• Powered by Roundtable
    Sam Phalen
    Dec 17, 2025, 20:30
    Updated at: Dec 17, 2025, 20:30

    Claimed off waivers before the season, D'Marco Jackson’s breakout has become one of the Bears’ most impactful midseason developments, now earning him national recognition.

    In the weeks leading up to the 2025 regular season, the Chicago Bears claimed linebacker D’Marco Jackson off waivers from the New Orleans Saints. At the time, it barely registered as a footnote.

    No one could have predicted how impactful Jackson would become for his new team.

    Not even the Bears’ own front office or coaching staff that specifically sought him out.

    Jackson was a fifth-round pick in the 2022 NFL Draft out of Appalachian State by the Saints, a team led at the time by Dennis Allen — a sharp defensive coordinator turned successor to Sean Payton.
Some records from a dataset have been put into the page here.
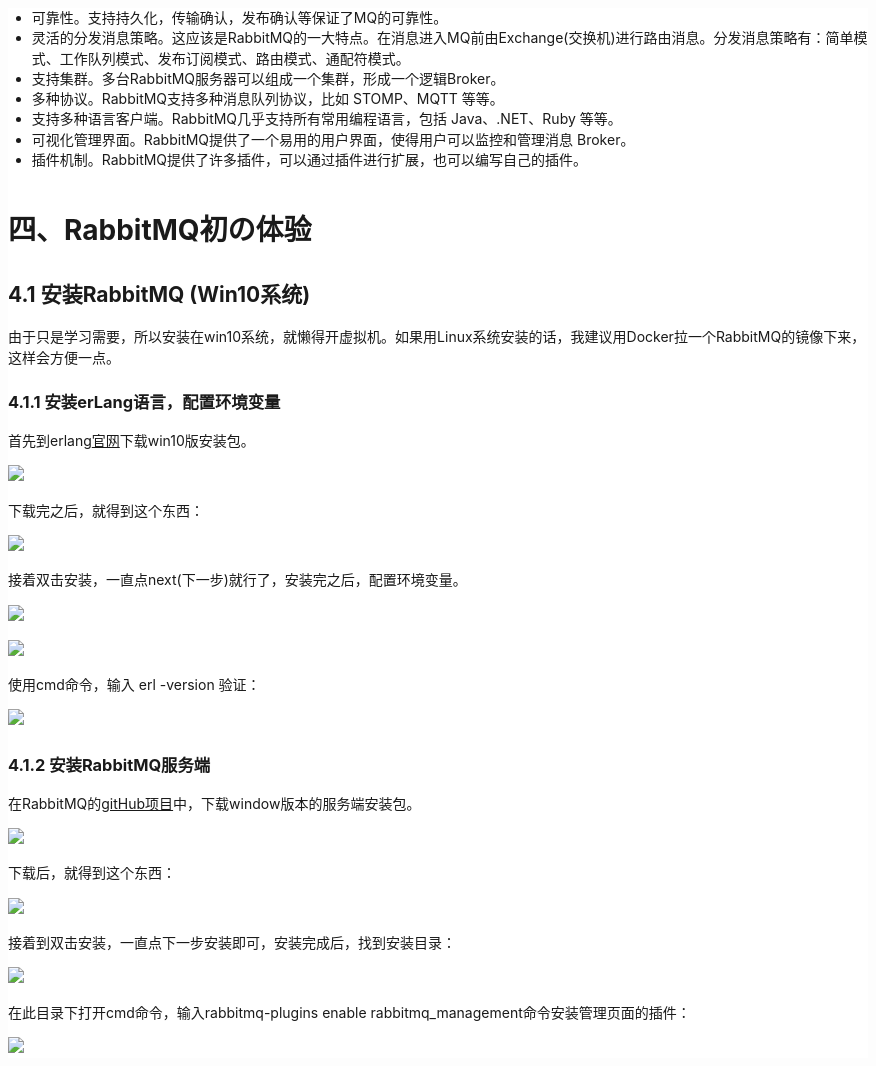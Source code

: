 - 可靠性。支持持久化，传输确认，发布确认等保证了MQ的可靠性。
- 灵活的分发消息策略。这应该是RabbitMQ的一大特点。在消息进入MQ前由Exchange(交换机)进行路由消息。分发消息策略有：简单模式、工作队列模式、发布订阅模式、路由模式、通配符模式。
- 支持集群。多台RabbitMQ服务器可以组成一个集群，形成一个逻辑Broker。
- 多种协议。RabbitMQ支持多种消息队列协议，比如 STOMP、MQTT 等等。
- 支持多种语言客户端。RabbitMQ几乎支持所有常用编程语言，包括 Java、.NET、Ruby 等等。
- 可视化管理界面。RabbitMQ提供了一个易用的用户界面，使得用户可以监控和管理消息 Broker。
- 插件机制。RabbitMQ提供了许多插件，可以通过插件进行扩展，也可以编写自己的插件。

# 四、RabbitMQ初の体验

## 4.1 安装RabbitMQ (Win10系统)
由于只是学习需要，所以安装在win10系统，就懒得开虚拟机。如果用Linux系统安装的话，我建议用Docker拉一个RabbitMQ的镜像下来，这样会方便一点。

### 4.1.1 安装erLang语言，配置环境变量

首先到erlang[官网](http://www.erlang.org/downloads)下载win10版安装包。

![](https://user-gold-cdn.xitu.io/2020/7/21/17371b11e8ce24fc?w=610&h=383&f=png&s=42809)

下载完之后，就得到这个东西：

![](https://user-gold-cdn.xitu.io/2020/7/21/17371b35ca09e258?w=120&h=152&f=png&s=3625)

接着双击安装，一直点next(下一步)就行了，安装完之后，配置环境变量。

![](https://user-gold-cdn.xitu.io/2020/7/21/17371b5796ccda18?w=648&h=176&f=png&s=12500)

![](https://user-gold-cdn.xitu.io/2020/7/21/17371b63e3dd7f73?w=591&h=312&f=png&s=28042)

使用cmd命令，输入 erl -version 验证：

![](https://user-gold-cdn.xitu.io/2020/7/21/17371bac494381d6?w=475&h=50&f=png&s=2778)

### 4.1.2 安装RabbitMQ服务端
在RabbitMQ的[gitHub项目](https://github.com/rabbitmq/rabbitmq-server/releases/tag/v3.7.3)中，下载window版本的服务端安装包。

![](https://user-gold-cdn.xitu.io/2020/7/21/17371bf868e203f4?w=394&h=169&f=png&s=19585)

下载后，就得到这个东西：

![](https://user-gold-cdn.xitu.io/2020/7/21/17371c1d6501ab40?w=117&h=153&f=png&s=3533)

接着到双击安装，一直点下一步安装即可，安装完成后，找到安装目录：

![](https://user-gold-cdn.xitu.io/2020/7/21/17371c5bccf4f9d5?w=618&h=280&f=png&s=40338)

在此目录下打开cmd命令，输入rabbitmq-plugins enable rabbitmq_management命令安装管理页面的插件：

![](https://user-gold-cdn.xitu.io/2020/7/21/17371c7989899657?w=718&h=161&f=png&s=11588)
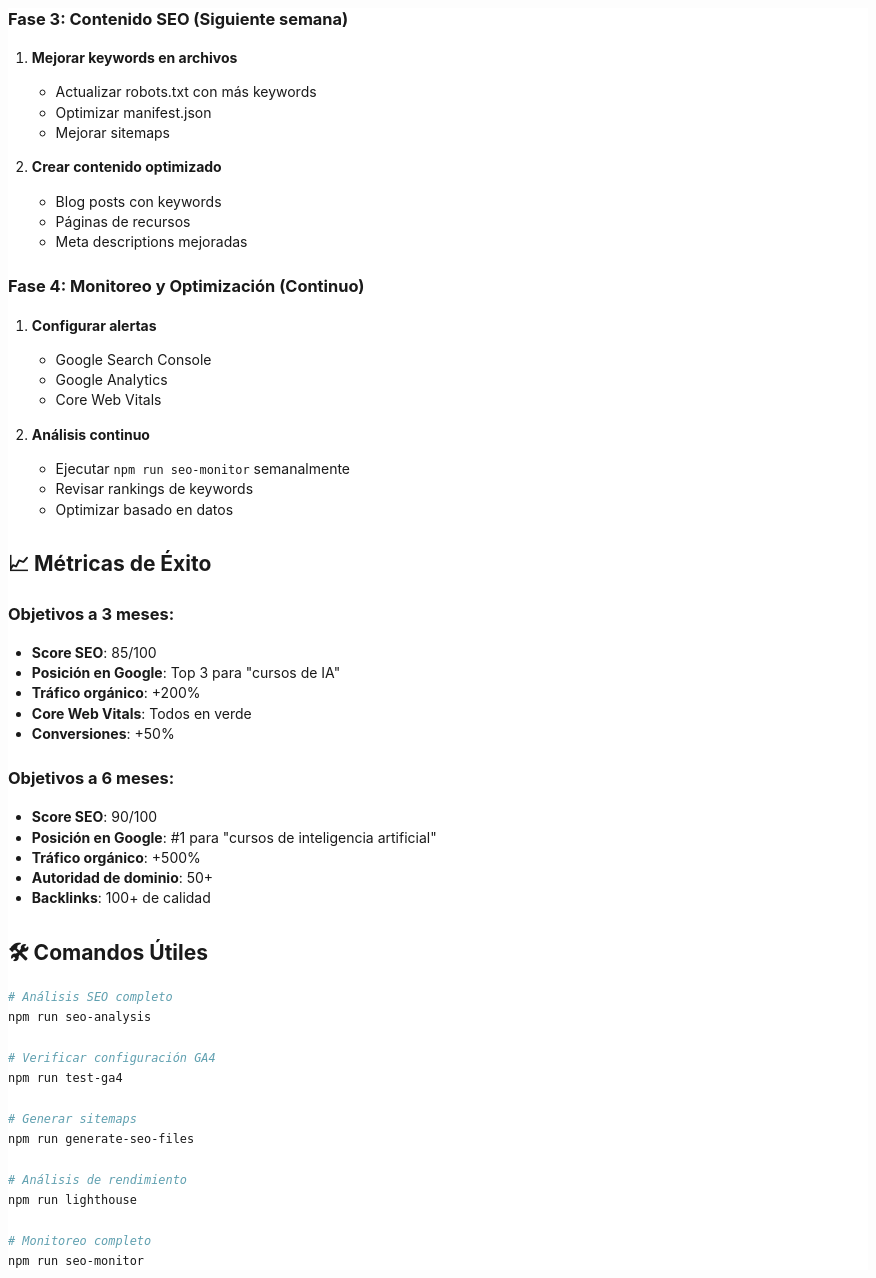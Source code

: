 ### Fase 3: Contenido SEO (Siguiente semana)
1. **Mejorar keywords en archivos**
   - Actualizar robots.txt con más keywords
   - Optimizar manifest.json
   - Mejorar sitemaps

2. **Crear contenido optimizado**
   - Blog posts con keywords
   - Páginas de recursos
   - Meta descriptions mejoradas

### Fase 4: Monitoreo y Optimización (Continuo)
1. **Configurar alertas**
   - Google Search Console
   - Google Analytics
   - Core Web Vitals

2. **Análisis continuo**
   - Ejecutar `npm run seo-monitor` semanalmente
   - Revisar rankings de keywords
   - Optimizar basado en datos

## 📈 Métricas de Éxito

### Objetivos a 3 meses:
- **Score SEO**: 85/100
- **Posición en Google**: Top 3 para "cursos de IA"
- **Tráfico orgánico**: +200%
- **Core Web Vitals**: Todos en verde
- **Conversiones**: +50%

### Objetivos a 6 meses:
- **Score SEO**: 90/100
- **Posición en Google**: #1 para "cursos de inteligencia artificial"
- **Tráfico orgánico**: +500%
- **Autoridad de dominio**: 50+
- **Backlinks**: 100+ de calidad

## 🛠️ Comandos Útiles

```bash
# Análisis SEO completo
npm run seo-analysis

# Verificar configuración GA4
npm run test-ga4

# Generar sitemaps
npm run generate-seo-files

# Análisis de rendimiento
npm run lighthouse

# Monitoreo completo
npm run seo-monitor
```
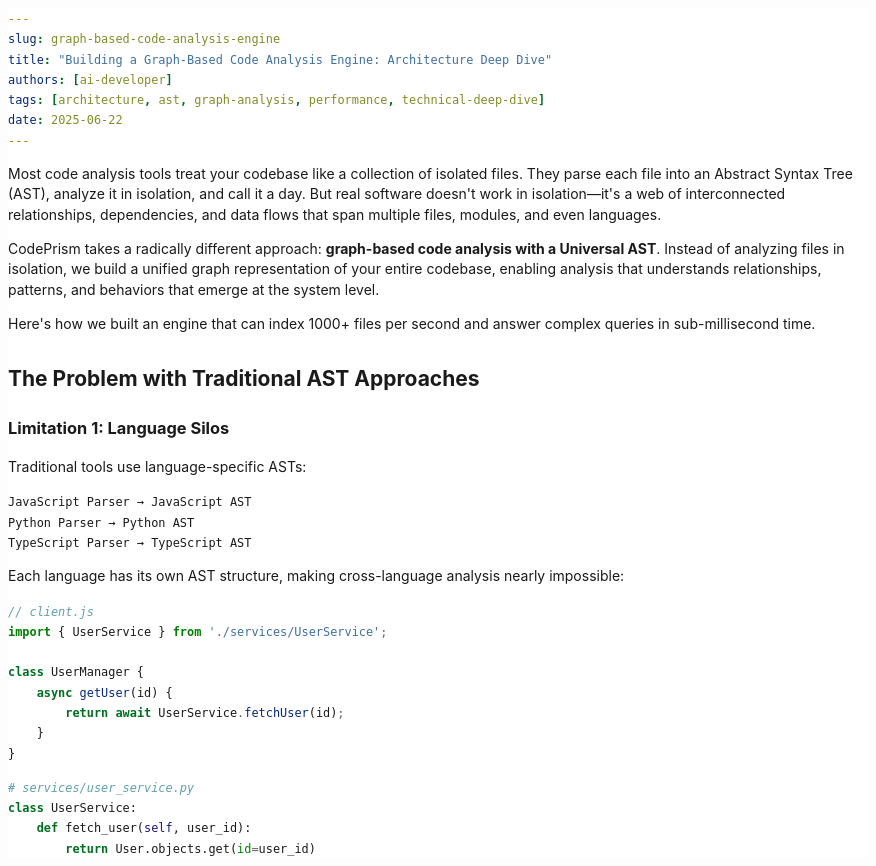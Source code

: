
 ```yaml
---
slug: graph-based-code-analysis-engine
title: "Building a Graph-Based Code Analysis Engine: Architecture Deep Dive"
authors: [ai-developer]
tags: [architecture, ast, graph-analysis, performance, technical-deep-dive]
date: 2025-06-22
---
```


Most code analysis tools treat your codebase like a collection of isolated files. They parse each file into an Abstract Syntax Tree (AST), analyze it in isolation, and call it a day. But real software doesn't work in isolation—it's a web of interconnected relationships, dependencies, and data flows that span multiple files, modules, and even languages.

CodePrism takes a radically different approach: **graph-based code analysis with a Universal AST**. Instead of analyzing files in isolation, we build a unified graph representation of your entire codebase, enabling analysis that understands relationships, patterns, and behaviors that emerge at the system level.

Here's how we built an engine that can index 1000+ files per second and answer complex queries in sub-millisecond time.



## The Problem with Traditional AST Approaches

### **Limitation 1: Language Silos**

Traditional tools use language-specific ASTs:

```
JavaScript Parser → JavaScript AST
Python Parser → Python AST  
TypeScript Parser → TypeScript AST
```

Each language has its own AST structure, making cross-language analysis nearly impossible:

```javascript
// client.js
import { UserService } from './services/UserService';

class UserManager {
    async getUser(id) {
        return await UserService.fetchUser(id);
    }
}
```

```python
# services/user_service.py
class UserService:
    def fetch_user(self, user_id):
        return User.objects.get(id=user_id)
```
    His NFL career got off to a slow start. Jackson missed his entire rookie season on injured reserve, and from 2023–2024 he appeared in 27 games for New Orleans without making a single start. He recorded just 26 total tackles and one fumble recovery, with little else on the stat sheet.

    So when he failed to make the Saints’ 53-man roster this season, Allen — now the Bears’ defensive coordinator — was quick to scoop him up.

    For much of the first half of the season, Jackson barely saw the field. Through Week 11, he had logged just 32 defensive snaps and totaled 11 tackles.

    Then came his breakout performance against Pittsburgh.

    With the Bears’ linebacker depth ravaged by injuries, Jackson played 100 percent of the defensive snaps, racking up 15 tackles, including a tackle for loss, and helping Chicago escape with a 31–28 win. He also wore the green dot, serving as the defensive communicator in a scheme he knew well from his years under Allen in New Orleans.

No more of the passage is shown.